SUPPLIED MATERIAL: Begin
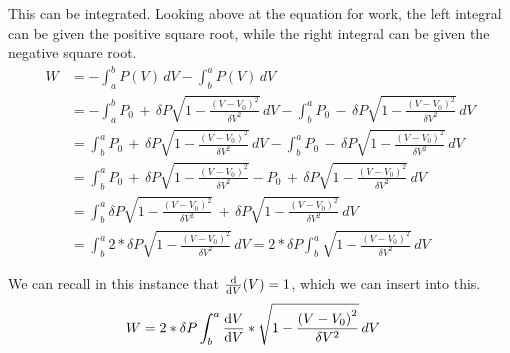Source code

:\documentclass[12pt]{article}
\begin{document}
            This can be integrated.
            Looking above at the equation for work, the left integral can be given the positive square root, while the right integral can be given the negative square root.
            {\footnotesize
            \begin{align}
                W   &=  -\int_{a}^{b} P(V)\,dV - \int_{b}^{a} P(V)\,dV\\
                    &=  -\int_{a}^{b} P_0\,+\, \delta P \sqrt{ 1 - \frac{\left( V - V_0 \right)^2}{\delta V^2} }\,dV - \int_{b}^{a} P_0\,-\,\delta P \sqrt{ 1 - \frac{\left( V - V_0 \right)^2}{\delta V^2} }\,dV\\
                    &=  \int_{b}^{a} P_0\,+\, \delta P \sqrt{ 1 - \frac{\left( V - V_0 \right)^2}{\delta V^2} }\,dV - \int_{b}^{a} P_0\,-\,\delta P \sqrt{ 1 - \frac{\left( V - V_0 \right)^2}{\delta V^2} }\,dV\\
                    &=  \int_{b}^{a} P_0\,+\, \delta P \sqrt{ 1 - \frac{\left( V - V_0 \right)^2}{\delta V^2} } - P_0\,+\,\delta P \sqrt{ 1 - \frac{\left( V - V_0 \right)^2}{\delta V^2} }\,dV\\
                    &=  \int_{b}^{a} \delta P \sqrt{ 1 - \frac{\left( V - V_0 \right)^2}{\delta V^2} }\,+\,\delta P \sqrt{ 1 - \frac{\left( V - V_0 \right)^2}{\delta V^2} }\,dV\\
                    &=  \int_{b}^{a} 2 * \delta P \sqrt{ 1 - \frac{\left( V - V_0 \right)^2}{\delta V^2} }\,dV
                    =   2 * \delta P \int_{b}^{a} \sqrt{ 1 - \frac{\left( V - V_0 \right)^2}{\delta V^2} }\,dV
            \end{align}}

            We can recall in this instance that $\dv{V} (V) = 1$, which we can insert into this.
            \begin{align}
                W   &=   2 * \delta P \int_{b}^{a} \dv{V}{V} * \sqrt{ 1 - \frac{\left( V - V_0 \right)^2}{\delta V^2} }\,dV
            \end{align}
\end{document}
SUPPLIED MATERIAL: End
SUPPLIED MATERIAL: Begin
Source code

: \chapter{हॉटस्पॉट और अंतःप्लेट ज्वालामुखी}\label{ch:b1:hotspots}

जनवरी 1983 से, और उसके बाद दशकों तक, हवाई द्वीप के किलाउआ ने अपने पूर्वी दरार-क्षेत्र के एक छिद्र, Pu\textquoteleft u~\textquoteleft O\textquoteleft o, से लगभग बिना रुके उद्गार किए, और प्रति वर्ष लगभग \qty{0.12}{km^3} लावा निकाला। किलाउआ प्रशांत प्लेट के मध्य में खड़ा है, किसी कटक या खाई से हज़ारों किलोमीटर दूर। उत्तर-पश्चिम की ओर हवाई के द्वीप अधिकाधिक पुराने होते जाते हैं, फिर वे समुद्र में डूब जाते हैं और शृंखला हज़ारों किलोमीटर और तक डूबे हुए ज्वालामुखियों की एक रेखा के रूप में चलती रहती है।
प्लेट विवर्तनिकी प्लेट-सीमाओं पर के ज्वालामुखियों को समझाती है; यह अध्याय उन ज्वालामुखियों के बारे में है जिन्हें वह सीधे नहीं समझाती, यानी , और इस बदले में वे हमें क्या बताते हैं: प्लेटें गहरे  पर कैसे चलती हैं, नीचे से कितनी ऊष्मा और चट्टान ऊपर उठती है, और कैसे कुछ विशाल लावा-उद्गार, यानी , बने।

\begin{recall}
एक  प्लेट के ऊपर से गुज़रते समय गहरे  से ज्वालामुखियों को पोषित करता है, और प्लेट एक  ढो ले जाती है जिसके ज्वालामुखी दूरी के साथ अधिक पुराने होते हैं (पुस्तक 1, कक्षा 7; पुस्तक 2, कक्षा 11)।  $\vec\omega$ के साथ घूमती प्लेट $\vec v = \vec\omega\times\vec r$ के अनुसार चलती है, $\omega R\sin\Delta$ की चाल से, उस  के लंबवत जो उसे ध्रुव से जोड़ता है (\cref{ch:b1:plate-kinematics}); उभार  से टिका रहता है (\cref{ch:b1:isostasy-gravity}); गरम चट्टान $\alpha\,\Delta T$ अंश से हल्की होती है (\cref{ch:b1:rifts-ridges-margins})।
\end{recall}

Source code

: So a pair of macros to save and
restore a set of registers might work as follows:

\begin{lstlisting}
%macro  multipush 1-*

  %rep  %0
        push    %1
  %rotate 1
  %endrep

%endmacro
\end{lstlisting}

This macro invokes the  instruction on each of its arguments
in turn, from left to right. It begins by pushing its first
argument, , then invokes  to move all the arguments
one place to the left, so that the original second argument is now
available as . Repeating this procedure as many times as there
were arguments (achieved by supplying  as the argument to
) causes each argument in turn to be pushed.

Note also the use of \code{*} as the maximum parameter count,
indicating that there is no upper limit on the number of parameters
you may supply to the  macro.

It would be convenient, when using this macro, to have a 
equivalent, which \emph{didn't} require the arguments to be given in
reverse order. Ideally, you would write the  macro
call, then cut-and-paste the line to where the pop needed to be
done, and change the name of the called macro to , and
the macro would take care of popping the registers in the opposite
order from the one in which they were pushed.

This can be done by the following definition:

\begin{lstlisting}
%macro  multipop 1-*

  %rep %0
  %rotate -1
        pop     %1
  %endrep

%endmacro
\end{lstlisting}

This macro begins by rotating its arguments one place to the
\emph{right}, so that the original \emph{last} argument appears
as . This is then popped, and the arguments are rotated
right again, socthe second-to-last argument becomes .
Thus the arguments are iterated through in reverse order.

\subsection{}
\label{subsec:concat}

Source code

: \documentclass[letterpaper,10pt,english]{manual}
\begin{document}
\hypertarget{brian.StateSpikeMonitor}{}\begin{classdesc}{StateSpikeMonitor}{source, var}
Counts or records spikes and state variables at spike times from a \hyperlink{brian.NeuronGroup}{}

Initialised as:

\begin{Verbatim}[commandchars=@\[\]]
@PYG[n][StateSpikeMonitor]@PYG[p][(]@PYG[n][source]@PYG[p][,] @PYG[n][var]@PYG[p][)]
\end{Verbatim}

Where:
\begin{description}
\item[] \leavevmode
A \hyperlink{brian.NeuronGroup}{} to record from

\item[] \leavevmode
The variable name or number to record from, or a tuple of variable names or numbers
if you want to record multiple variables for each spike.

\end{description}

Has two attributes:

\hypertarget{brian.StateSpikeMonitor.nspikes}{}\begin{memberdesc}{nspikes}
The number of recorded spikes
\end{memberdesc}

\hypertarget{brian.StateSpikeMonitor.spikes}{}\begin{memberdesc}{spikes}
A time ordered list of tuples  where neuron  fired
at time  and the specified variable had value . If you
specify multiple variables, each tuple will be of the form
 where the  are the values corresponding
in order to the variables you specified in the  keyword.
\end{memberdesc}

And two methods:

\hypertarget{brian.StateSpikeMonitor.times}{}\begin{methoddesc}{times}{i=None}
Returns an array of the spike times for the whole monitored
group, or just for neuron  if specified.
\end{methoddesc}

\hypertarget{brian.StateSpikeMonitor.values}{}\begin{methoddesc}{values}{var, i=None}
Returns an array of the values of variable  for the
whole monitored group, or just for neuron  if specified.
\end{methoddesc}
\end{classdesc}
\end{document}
SUPPLIED MATERIAL: End
SUPPLIED MATERIAL: Begin
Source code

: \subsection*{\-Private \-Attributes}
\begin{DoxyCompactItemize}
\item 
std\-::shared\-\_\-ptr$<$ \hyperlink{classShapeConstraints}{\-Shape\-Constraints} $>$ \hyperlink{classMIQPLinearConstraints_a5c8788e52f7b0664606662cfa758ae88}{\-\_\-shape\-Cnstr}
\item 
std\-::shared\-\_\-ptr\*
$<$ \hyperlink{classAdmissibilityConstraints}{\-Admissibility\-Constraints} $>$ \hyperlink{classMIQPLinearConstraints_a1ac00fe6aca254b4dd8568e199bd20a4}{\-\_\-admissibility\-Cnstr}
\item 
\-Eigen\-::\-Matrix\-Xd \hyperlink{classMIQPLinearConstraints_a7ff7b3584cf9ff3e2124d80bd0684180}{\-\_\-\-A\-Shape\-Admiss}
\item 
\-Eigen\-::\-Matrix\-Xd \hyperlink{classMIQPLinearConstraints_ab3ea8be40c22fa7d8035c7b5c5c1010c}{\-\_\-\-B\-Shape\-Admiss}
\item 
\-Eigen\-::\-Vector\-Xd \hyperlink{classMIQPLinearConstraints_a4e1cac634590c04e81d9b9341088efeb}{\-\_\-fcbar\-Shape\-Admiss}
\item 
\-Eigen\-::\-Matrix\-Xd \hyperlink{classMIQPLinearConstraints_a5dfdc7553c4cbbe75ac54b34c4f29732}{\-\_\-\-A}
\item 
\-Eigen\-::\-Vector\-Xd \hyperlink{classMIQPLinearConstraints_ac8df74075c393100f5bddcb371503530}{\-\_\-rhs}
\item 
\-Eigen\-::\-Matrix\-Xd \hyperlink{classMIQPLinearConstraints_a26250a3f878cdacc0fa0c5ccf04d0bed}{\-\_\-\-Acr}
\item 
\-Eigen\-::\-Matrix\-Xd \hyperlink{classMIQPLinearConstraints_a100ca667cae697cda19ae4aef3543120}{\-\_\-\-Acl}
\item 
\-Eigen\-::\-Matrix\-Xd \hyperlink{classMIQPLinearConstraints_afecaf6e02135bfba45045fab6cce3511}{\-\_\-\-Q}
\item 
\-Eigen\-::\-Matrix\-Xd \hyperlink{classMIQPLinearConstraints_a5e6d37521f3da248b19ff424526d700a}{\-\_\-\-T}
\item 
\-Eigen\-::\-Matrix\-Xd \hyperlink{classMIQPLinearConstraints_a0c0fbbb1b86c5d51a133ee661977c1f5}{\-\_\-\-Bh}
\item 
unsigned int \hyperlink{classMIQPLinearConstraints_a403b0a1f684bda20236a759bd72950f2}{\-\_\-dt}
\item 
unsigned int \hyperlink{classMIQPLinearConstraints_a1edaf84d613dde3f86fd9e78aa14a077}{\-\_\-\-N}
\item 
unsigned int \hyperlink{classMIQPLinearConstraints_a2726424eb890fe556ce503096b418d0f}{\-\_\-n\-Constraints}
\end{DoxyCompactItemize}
SUPPLIED MATERIAL: End
→ **INSTRUCTIONS TO FOLLOW**
For the material above, how many lines contain the word "times"? Only the number should be given.

→ **ANSWER TO THE EXERCISE**
5